Friday, 29 August 2008
This is a bragging, trumpet-blowing, writerly post because today I have a short story published in the Woman's Weekly Fiction Special (not the one in the pic, I hasten to add, which is an old issue but was the only copy I could find to illustrate this post) for August - October. And not only do I get a lovely mention in the magazine's editorial column, but my name is splashed right across the front cover. This Week's BIG NAMES, it says, Maeve Binchy and Christina Jones. Well - blimey! Maeve is certainly a BIG BIG BIG name - but me??? Me and Maeve mentioned in the same typeface? As a huge Maeve fan I know I'm not worthy, but I'm THAT impressed! Thank you so much Woman's Weekly!
My story is called Hobby Horse and is one of a series of amusing (?) "factional" stories I've been writing about my childhood. There are a couple of dozen of them so far and some of them have already been published in Woman' Weekly, My Weekly and People's Friend. There are lots more that possibly aren't quite suitable for these mags, but my plan (yes I do sometimes have plans, not always very good ones, but plans never-the-less) is to try and find someone to publish them together in book form as a sort of autobiography. I'm toying with Christina Jones: The Prefab Years as a title, but am aware that unless you're a Baby Boomer you've probably never seen a prefab, and that the yoof-generation think prefab has a much more techo meaning and will expect me to be a whizz with computer gizmos or something...
The stories all feature me, my mum and dad, our dog, my nans (Nannie One and Nannie Two), my cousin Gillian, Brown Owl and her thimbles, and Mrs Filkins, my school teacher, as well as a cast of a thousand and one other rustic mis-fits... Some of the background is true, some isn't, but all of it is heavily embroidered - in the best autobiographical tradition.
Still, I don't suppose it matters much as people will always assume they recognise themselves in your books/stories, won't they? People often say "I know that was me in so-and-so" and you can keep saying, nope, it wasn't and isn't and never will be, but they won't believe you... Mind you, as long as I don't upset anyone too much with my writing, I don't mind.

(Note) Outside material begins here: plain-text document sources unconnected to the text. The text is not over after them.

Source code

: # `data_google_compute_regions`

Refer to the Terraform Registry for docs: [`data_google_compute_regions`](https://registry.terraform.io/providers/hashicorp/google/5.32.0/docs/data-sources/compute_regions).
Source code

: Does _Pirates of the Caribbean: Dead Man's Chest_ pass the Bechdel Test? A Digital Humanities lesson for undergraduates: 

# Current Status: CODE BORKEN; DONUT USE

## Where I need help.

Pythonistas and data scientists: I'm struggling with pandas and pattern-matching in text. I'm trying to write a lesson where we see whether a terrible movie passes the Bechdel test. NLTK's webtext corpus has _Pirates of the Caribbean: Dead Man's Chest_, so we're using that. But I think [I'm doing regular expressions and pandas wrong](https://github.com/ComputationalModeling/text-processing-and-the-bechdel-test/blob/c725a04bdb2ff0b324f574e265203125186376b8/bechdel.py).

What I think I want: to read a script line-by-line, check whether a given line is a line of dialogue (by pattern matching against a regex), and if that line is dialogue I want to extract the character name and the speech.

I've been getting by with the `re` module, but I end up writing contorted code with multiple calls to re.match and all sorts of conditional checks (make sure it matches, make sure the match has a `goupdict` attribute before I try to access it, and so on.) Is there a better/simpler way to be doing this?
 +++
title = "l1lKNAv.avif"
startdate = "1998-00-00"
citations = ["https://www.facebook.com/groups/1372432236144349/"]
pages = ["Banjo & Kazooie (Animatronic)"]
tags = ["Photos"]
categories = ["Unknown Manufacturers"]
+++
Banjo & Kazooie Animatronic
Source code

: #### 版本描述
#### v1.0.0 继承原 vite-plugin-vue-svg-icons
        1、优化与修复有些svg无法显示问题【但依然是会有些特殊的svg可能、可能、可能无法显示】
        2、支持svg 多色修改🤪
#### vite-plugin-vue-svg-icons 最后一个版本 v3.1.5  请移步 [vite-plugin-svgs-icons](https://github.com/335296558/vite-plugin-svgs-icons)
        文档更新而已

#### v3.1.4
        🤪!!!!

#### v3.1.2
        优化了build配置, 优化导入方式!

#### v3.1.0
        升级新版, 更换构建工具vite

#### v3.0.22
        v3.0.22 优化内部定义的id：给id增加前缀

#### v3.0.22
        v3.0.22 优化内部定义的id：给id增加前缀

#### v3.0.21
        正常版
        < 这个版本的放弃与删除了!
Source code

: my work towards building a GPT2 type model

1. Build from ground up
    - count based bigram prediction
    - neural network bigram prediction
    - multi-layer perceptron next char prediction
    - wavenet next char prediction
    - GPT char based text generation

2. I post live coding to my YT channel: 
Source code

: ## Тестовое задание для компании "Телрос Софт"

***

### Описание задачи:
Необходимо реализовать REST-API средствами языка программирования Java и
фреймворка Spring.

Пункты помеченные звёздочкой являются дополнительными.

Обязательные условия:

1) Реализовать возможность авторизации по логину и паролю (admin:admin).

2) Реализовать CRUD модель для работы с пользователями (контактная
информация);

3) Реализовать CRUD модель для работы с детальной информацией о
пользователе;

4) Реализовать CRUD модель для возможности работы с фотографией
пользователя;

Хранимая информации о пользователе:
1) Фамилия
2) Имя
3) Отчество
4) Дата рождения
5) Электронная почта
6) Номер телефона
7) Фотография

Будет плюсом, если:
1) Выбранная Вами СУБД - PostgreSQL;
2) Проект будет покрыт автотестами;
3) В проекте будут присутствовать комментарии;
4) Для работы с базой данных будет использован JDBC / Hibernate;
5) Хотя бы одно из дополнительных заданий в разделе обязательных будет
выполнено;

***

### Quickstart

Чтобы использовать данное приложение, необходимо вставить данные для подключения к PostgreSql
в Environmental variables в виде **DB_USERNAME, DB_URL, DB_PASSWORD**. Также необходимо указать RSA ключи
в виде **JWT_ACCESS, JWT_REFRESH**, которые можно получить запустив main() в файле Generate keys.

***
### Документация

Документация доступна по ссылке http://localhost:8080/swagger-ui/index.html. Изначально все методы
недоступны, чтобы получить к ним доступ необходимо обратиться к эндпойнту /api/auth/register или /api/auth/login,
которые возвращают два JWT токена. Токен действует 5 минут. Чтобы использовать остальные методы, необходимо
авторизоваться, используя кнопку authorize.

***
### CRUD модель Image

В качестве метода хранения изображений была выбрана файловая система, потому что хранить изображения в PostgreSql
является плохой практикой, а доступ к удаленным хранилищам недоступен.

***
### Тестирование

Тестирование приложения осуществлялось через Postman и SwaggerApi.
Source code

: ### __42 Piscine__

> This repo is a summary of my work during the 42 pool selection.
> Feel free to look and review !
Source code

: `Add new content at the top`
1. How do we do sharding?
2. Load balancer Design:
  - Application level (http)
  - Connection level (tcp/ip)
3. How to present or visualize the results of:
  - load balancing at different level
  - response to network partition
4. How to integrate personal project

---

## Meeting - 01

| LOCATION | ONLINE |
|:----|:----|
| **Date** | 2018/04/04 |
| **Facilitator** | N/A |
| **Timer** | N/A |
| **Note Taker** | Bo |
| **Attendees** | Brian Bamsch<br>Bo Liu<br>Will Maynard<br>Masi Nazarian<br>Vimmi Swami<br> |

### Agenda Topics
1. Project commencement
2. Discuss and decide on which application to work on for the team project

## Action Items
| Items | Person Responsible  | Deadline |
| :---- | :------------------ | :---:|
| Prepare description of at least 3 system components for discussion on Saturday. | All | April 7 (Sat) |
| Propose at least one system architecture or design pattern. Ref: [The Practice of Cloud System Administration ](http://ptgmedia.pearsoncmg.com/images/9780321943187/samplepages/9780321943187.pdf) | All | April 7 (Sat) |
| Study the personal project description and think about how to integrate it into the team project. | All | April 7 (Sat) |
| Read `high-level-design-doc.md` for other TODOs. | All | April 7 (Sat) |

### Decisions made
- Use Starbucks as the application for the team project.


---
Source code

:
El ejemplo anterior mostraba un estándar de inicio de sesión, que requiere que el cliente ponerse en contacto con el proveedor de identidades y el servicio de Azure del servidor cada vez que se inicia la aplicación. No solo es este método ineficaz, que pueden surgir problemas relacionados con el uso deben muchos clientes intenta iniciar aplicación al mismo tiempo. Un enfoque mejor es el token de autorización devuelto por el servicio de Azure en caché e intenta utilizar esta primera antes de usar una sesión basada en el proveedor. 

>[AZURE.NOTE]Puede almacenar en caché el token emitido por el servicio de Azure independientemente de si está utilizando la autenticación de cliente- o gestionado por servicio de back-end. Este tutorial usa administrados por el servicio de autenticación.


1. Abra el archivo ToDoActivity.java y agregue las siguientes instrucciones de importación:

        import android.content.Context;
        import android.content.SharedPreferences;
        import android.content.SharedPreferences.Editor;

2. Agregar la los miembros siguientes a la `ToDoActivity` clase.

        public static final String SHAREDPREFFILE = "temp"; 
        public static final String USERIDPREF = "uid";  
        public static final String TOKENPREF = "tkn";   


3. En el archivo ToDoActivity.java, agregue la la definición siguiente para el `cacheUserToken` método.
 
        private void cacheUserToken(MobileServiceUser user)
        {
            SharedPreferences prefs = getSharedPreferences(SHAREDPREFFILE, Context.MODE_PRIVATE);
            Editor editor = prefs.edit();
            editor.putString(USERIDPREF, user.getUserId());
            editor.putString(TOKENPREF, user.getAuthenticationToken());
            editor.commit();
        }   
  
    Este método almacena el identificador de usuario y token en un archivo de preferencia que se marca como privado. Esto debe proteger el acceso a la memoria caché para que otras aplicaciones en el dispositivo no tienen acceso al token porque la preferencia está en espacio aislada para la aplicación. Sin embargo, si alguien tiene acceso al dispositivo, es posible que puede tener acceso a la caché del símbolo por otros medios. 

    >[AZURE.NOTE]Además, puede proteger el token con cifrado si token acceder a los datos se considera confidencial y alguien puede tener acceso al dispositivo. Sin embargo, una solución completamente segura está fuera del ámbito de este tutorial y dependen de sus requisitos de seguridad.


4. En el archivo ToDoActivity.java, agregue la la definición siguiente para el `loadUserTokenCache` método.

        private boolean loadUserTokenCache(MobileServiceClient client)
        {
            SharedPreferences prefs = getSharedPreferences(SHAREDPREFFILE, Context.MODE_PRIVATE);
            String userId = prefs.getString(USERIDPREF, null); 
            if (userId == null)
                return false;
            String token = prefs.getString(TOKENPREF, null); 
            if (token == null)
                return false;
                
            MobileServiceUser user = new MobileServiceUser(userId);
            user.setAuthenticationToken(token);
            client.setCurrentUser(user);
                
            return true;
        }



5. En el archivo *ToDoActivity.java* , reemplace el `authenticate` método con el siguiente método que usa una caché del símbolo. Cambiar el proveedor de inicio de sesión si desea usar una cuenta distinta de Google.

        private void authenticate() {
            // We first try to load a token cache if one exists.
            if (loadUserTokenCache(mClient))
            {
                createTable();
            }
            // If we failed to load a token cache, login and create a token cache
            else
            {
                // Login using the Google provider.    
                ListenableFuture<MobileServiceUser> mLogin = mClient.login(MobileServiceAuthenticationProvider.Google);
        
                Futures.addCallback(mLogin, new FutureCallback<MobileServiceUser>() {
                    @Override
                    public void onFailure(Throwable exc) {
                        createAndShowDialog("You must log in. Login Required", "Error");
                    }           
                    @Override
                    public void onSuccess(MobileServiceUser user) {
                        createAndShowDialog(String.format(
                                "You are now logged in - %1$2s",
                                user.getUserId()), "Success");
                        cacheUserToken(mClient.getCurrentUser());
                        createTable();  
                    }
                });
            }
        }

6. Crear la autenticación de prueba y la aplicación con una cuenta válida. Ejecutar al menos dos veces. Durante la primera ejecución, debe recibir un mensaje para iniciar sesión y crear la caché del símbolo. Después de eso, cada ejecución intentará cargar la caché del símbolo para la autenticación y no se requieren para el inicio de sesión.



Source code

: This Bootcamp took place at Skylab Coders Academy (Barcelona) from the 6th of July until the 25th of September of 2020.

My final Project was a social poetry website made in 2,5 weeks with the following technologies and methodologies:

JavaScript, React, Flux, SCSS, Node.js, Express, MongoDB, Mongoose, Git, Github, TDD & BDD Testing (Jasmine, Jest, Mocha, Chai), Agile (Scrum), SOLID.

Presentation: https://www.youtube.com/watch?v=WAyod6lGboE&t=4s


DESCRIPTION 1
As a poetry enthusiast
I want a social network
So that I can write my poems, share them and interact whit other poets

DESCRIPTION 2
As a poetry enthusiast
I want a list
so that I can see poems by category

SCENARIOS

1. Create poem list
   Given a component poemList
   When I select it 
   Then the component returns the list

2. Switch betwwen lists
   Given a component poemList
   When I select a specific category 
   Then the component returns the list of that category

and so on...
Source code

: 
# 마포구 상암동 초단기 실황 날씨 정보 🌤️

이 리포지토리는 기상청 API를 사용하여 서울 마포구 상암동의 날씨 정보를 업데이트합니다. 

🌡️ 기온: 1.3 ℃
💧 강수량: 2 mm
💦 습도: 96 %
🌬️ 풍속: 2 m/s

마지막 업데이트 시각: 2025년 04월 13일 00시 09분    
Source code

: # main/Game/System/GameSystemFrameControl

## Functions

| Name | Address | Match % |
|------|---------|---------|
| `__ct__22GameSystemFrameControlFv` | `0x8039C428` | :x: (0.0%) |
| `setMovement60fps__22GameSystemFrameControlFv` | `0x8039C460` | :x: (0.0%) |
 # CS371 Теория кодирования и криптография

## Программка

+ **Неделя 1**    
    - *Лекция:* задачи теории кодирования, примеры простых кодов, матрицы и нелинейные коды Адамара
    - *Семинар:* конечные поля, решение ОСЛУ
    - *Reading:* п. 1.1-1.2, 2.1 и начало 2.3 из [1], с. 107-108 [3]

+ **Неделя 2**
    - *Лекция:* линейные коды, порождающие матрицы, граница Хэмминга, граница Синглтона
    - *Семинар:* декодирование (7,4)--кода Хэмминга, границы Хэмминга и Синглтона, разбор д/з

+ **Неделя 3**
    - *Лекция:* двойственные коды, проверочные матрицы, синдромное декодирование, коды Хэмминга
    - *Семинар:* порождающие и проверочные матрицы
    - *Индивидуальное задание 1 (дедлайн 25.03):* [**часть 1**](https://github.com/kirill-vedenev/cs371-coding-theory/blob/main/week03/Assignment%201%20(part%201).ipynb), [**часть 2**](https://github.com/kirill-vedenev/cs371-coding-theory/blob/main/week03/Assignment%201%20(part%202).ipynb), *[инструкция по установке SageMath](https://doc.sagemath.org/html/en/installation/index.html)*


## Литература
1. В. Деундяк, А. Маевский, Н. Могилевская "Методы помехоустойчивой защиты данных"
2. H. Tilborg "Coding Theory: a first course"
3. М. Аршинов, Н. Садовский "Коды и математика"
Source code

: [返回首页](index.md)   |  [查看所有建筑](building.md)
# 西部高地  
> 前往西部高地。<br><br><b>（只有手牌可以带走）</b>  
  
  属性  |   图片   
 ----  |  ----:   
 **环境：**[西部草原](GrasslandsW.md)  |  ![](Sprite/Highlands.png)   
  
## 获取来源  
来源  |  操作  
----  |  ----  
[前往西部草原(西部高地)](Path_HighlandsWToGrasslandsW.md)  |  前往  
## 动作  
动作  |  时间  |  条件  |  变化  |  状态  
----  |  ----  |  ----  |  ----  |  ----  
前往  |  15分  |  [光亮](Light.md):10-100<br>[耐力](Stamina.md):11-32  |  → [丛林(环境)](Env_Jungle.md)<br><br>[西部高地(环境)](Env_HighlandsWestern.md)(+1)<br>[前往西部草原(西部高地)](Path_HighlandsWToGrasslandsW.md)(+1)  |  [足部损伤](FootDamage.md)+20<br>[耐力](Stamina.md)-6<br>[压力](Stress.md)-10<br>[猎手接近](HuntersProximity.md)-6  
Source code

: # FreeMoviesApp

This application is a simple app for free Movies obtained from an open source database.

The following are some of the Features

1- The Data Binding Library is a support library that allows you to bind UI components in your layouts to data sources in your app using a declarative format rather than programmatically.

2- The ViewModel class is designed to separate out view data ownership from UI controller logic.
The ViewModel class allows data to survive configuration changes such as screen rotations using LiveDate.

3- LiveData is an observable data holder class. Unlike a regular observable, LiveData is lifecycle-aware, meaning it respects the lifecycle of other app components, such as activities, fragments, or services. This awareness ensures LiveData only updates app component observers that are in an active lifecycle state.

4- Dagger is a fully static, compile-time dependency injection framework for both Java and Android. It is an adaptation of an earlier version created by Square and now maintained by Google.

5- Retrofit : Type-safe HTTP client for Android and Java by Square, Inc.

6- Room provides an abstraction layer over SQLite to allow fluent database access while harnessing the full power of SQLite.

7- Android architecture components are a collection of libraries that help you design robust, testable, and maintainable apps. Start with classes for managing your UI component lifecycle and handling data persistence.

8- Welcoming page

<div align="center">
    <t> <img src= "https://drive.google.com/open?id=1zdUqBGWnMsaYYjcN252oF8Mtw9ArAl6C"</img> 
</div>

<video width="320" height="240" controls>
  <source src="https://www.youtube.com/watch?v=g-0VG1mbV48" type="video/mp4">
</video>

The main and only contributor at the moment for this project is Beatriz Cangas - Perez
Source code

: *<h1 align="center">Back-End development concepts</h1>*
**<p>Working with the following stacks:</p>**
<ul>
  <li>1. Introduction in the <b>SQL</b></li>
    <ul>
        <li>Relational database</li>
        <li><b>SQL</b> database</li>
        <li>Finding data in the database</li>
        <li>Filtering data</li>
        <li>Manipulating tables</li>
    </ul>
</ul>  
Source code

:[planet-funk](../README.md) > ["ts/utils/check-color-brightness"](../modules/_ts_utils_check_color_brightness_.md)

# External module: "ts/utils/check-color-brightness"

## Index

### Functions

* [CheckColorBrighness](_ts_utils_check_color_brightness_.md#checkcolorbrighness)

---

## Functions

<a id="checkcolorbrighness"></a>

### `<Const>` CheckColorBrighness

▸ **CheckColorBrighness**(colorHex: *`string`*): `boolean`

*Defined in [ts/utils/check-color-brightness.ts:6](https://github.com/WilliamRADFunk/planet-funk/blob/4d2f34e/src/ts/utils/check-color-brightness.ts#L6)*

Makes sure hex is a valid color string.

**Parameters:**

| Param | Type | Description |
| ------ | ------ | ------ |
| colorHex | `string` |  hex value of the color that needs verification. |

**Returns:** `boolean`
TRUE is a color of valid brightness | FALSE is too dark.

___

Oh, yes - I've managed to upset people in the past. You only have to look at my Amazon reviews to see that every man and his dog feels they have an axe to grind about my style/content/factual accuracy. That's fine - but I do think it should be reciprocal. I itch to use the right-to-reply button and say - "okay so that's your opinion - now when you've written a book and had it published please let me have copy so that I can review it in public where thousands of people can read what I think of it on a daily basis"...
I had one (anonymous and written in green ink - honest!!!) hate letter (left for me at a local book shop and they assumed it was fan-mail so passed it on) that wanted me to die because I'd written about fairgrounds in Stealing the Show and she (I assume it was a she) said fairs were dens of iniquity and I should be burned at the stake for suggesting they were anything but. She informed me she'd disposed of Stealing the Show in the dustbin, holding it at arm's length, wearing rubber gloves, so as not to become contaminated by its filth. Oooh-er. I can only assume she'd had a bad experience on the dodgems.
I also managed to upset a lady while on my recent library tour to promote the Pure Passion Award. In the middle of my spiel she stood up and said both I and my books should be banned and burned because they were obscene. As the rest of the audience hung on her every word and I stood with my mouth open (I'm not Jeremy Paxman - can never think of a clever and pithy put-down until it's far too late) she told everyone that my books were pornographic and filled with disgusting sex acts and four-letter words and that I had no place in a decent place like a library... Well! Once I'd gathered my single functioning brain-cell together and tried to protest that (shades of the radio show here?) I didn't write about sex and my characters rarely swore and that I thought she may have muddled me up with another more - er - robust writer, she drew herself up to her full height (and she was a tall 'un!) and said "well, you would say that, wouldn't you?" and plonked herself down again. There was a smattering of applause, no-one knew what to say, I wanted to cry, and the talk kind of petered out...
I suppose the point here is - cliche coming up - that you really can't please all of the people all of the time - and that once you place any part of you in the public domain then you have to be prepared for a mauling.
Anyway, I'm not going to let that detract from my day of showing-off and basking in glory at being linked with the wonderful Maeve. That's a writing *up* as far as I'm concerned and long live wonderful Woman's Weekly, I say!!!